• Kathy Coudle-King

Going to Church

I went to church last week for the first time in a long time. The cathedral was built with tall pines which brushed heaven’s floor. The pews were fallen logs, covered with velvety moss. The baptismal font was continually refilled by a roaring waterfall.

I grew up Catholic, and while I am no longer a follower of the church, I am grateful to its teachings and the nuns who shared the Catechism. I am grateful to have had my formative years shaped by readings in the New Testament.


After almost 40 years, I sometimes miss the smell of the church, the quietness, the scent of burning candles, the soaring stained glass windows, the beautiful statuary, the rituals and recitation of prayers with strangers and friends.


However, these days when I want to feel connected to an energy greater than my own I find my spiritual solace outside church walls. Last week, Alan and I made a pilgrimage to Yellowstone National Park.

Along the way we trekked to the top of Medicine Mountain (WY) to an active ceremonial site for area Native Americans. On our way up we passed some Native families going down the mountain. A medicine wheel is situated almost 10,000 feet up. We passed enough snow that I was able to hurl a snowball at Alan. My lungs worked to push air in and out, and we stopped several times to “catch our breath.” We arrived at the medicine wheel, a structure that is a circle of stones, 80-feet in diameter, with 28 “spokes.” Small medicine bundles were left behind, eagle feathers, ribbons tied here and there along the low, wooden fence that protects the site. The Medicine Wheel is considered a sacred place of healing and health. As one enters the area of the Medicine Wheel, there is a flagstone off to the right that holds a fossil of coral. Coral from the sea. Coral from when the top of Medicine Wheel Mountain was on the bottom of the sea. There's no elegant way to phrase it: That blows my mind.
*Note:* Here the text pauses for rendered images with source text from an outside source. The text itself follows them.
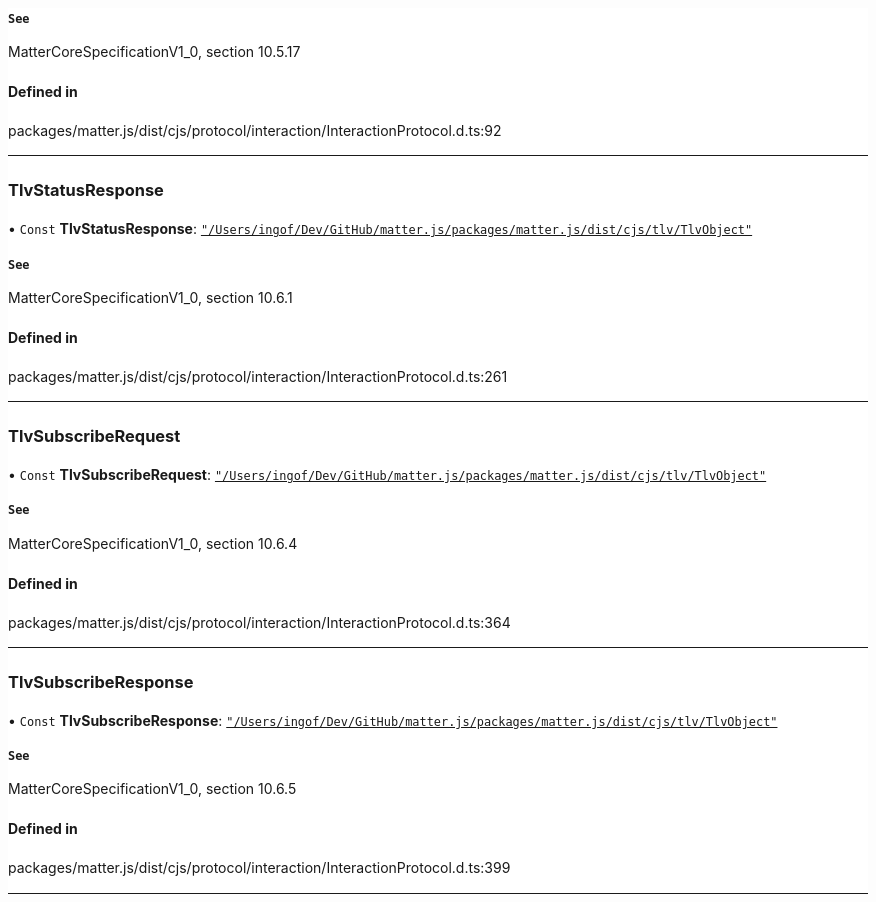 **`See`**

MatterCoreSpecificationV1_0, section 10.5.17

#### Defined in

packages/matter.js/dist/cjs/protocol/interaction/InteractionProtocol.d.ts:92

___

### TlvStatusResponse

• `Const` **TlvStatusResponse**: [`"/Users/ingof/Dev/GitHub/matter.js/packages/matter.js/dist/cjs/tlv/TlvObject"`](export._internal_.__Users_ingof_Dev_GitHub_matter_js_packages_matter_js_dist_cjs_tlv_TlvObject_.md)

**`See`**

MatterCoreSpecificationV1_0, section 10.6.1

#### Defined in

packages/matter.js/dist/cjs/protocol/interaction/InteractionProtocol.d.ts:261

___

### TlvSubscribeRequest

• `Const` **TlvSubscribeRequest**: [`"/Users/ingof/Dev/GitHub/matter.js/packages/matter.js/dist/cjs/tlv/TlvObject"`](export._internal_.__Users_ingof_Dev_GitHub_matter_js_packages_matter_js_dist_cjs_tlv_TlvObject_.md)

**`See`**

MatterCoreSpecificationV1_0, section 10.6.4

#### Defined in

packages/matter.js/dist/cjs/protocol/interaction/InteractionProtocol.d.ts:364

___

### TlvSubscribeResponse

• `Const` **TlvSubscribeResponse**: [`"/Users/ingof/Dev/GitHub/matter.js/packages/matter.js/dist/cjs/tlv/TlvObject"`](export._internal_.__Users_ingof_Dev_GitHub_matter_js_packages_matter_js_dist_cjs_tlv_TlvObject_.md)

**`See`**

MatterCoreSpecificationV1_0, section 10.6.5

#### Defined in

packages/matter.js/dist/cjs/protocol/interaction/InteractionProtocol.d.ts:399

___
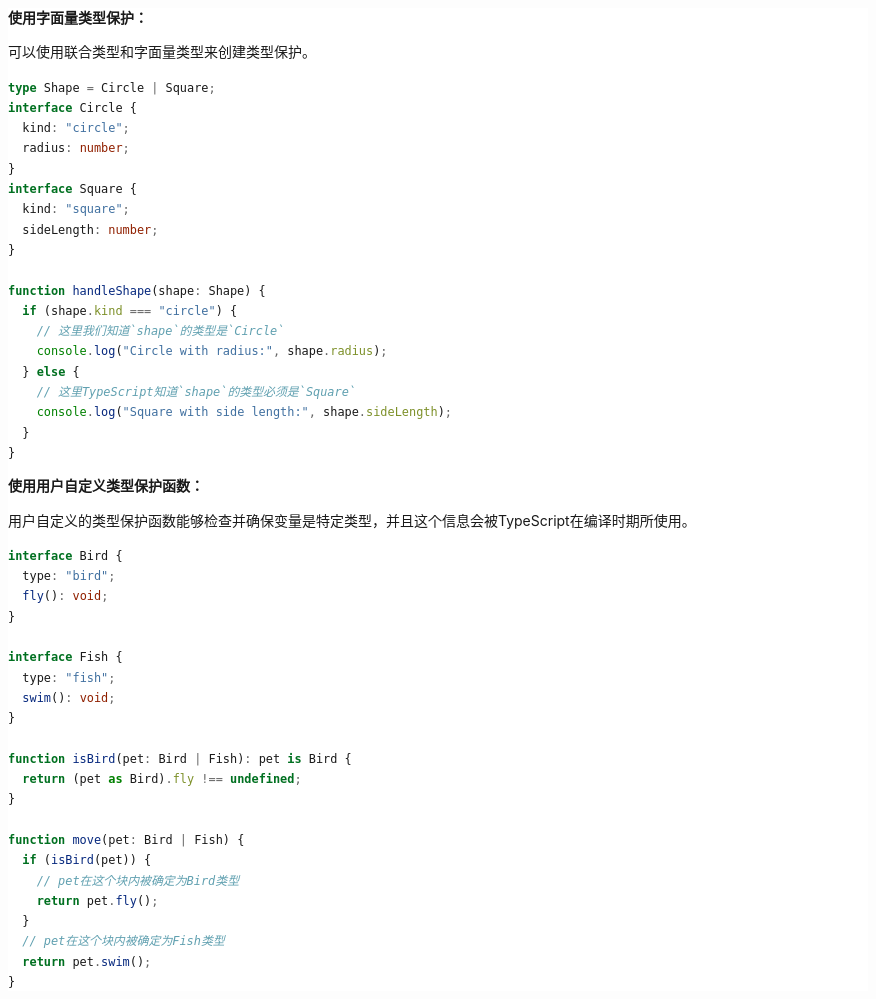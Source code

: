 **使用字面量类型保护：**

可以使用联合类型和字面量类型来创建类型保护。

```typescript
type Shape = Circle | Square;
interface Circle {
  kind: "circle";
  radius: number;
}
interface Square {
  kind: "square";
  sideLength: number;
}

function handleShape(shape: Shape) {
  if (shape.kind === "circle") {
    // 这里我们知道`shape`的类型是`Circle`
    console.log("Circle with radius:", shape.radius);
  } else {
    // 这里TypeScript知道`shape`的类型必须是`Square`
    console.log("Square with side length:", shape.sideLength);
  }
}
```

**使用用户自定义类型保护函数：**

用户自定义的类型保护函数能够检查并确保变量是特定类型，并且这个信息会被TypeScript在编译时期所使用。

```typescript
interface Bird {
  type: "bird";
  fly(): void;
}

interface Fish {
  type: "fish";
  swim(): void;
}

function isBird(pet: Bird | Fish): pet is Bird {
  return (pet as Bird).fly !== undefined;
}

function move(pet: Bird | Fish) {
  if (isBird(pet)) {
    // pet在这个块内被确定为Bird类型
    return pet.fly();
  }
  // pet在这个块内被确定为Fish类型
  return pet.swim();
}
```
And when a man -- a white man -- joined us with his family and said, "I walked all the way up here to see this?" I had to say something. It was what we call in education "the teachable moment." I pointed out that it was a living site. Tribes come 25-35 times a year for ceremonies. I pointed out the coral. I don't think it made a difference, but I think his family heard and saw. So, I gently told him he was an idiot and he should come back in his next life and look again. (Kidding!) "Judge not, lest ye be judged" (Matthew 7:1-3). Okay, so maybe God speaks in different languages in order to reach people in the way they are most able to hear. (Or -- maybe he was just an idiot.) * * *

No, I don’t go to a human-made church anymore, but when I need to tap into Spirit -- alright, I'll use the word "God" -- I spend time in nature. God speaks so clearly in a forest, or beside a lake or river. God spoke on that mountain top. God kept pointing out that all life is temporary. That the existence of all living things is finite, even the mountain which is continually eroding. The passing of life makes room for new life. It is simply the way.


Besides huckleberry jam and knick-knacks, I brought home valuable lessons that don't fit in any suitcase. We fled our home to forget about the pandemic for a week, but the pandemic was always on our mind, and Nature offered some wisdom:

Even stinky things can be beautiful.


While conditions may not be ideal, you can still grow. (Don't let anyone tell you otherwise!)


We can coexist with that which is wild, with respect and boundaries.

Things are bubbling beneath us, churning deep in the earth. Just because we can’t see them doesn’t mean they’re not at work.


Even though you can't move the boulder, if you go around it you'll eventually get to where you need to be.

God spoke in the most eloquent way to me last week. S/he spoke in bird song, s/he wrote in the spider’s silk, s/he spoke through the Grizzly cub foraging along the road. God is a poet. She speaks in metaphor. She speaks through the senses. Since we, too, are nature, we are fluent in God-speak. What does it sound like? Is it the whisper of a real smile from a stranger? Is it song or dance? A painting? A quilt made with love? Perhaps a hand reaching out, reaching down, reaching up? Laughter? Tears for

another's pain? All of the above? I'm pretty sure that screaming is not God-speak. Hate is not God-speak. Violence towards another is certainly not God-speak.

Do you wish to hear God speak? It’s really quite simple. Sit. Listen. Breathe. Some would call this praying and they take the traditional route -- in a church, a temple, a mosque. Some hear God in the wind rustling through the leaves, or by driving out to the prairie to hear the song of the tall grass. Some hear God in the crash of the waves on the beach. Let His words wash over you as you dive beneath the surface of a lake. Let Her language lift you up. Writing Challenge: Where and when do you hear God-speak loudest?

In memory of Brian Myer. While nature teaches us all life is temporary, it doesn't make it easier to say good-bye.